Of the lines below, count those containing the word "frac". Reply with the number alone.

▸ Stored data

--------

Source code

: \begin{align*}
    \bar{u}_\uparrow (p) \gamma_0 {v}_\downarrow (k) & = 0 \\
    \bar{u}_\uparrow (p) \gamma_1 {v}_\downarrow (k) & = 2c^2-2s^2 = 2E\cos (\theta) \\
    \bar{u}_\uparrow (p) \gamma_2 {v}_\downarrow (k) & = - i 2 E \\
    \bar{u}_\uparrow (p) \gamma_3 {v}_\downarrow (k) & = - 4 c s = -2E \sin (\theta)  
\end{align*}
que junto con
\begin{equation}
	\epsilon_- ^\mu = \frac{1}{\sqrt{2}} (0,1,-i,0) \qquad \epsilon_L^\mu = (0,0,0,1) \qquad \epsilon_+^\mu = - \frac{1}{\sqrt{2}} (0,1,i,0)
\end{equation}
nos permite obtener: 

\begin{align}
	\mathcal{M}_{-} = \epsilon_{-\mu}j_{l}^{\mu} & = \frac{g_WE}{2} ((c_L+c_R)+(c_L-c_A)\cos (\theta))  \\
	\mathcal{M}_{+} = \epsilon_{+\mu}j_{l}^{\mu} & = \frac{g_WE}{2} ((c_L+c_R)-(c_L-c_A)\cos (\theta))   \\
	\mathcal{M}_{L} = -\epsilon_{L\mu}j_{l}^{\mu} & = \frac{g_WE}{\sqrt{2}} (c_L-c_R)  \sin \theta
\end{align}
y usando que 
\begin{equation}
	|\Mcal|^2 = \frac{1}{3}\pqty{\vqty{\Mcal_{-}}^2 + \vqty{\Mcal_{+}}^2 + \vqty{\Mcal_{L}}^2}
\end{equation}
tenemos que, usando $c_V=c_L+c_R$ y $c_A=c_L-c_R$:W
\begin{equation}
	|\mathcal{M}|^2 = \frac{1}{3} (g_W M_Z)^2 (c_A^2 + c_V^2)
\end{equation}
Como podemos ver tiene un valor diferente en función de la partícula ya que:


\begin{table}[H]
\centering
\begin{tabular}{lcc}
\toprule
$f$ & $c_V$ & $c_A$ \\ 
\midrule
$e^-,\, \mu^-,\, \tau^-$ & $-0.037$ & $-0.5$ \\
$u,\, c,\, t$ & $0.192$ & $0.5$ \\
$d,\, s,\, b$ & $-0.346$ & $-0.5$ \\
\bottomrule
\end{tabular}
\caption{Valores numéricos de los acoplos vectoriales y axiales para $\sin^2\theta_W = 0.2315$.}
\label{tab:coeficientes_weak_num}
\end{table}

--------

▸ RESPONSE TO THIS EXERCISE
6